Task directions:
State the count of lines below in which the word "timestamp" appears, and add nothing.
- - - -
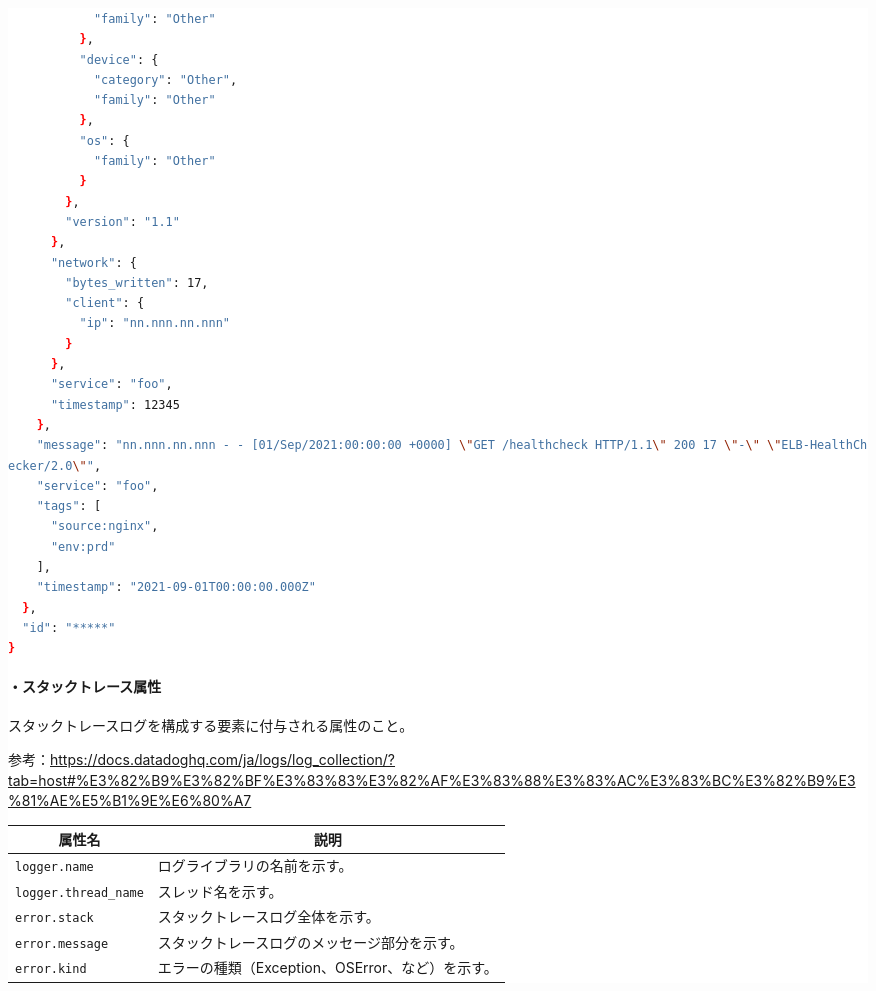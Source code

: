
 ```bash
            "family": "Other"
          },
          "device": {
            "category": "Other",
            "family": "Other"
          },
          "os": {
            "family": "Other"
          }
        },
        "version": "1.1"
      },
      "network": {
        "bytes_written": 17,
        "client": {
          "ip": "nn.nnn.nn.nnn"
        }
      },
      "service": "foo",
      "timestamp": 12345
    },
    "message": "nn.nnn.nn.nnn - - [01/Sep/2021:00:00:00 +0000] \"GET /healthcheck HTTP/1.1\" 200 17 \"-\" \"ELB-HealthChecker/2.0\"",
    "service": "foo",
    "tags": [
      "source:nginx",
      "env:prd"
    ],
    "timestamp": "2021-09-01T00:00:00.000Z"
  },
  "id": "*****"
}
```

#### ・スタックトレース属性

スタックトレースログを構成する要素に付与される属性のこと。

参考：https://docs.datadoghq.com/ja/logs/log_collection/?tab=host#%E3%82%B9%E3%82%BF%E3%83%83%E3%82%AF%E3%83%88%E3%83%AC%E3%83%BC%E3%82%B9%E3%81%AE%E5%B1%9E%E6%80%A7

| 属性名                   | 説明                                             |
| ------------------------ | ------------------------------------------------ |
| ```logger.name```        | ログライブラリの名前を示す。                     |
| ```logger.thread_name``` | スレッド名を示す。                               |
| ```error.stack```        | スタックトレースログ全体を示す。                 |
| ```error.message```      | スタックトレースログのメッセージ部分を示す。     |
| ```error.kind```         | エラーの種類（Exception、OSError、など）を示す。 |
- - - -
Written reply:
2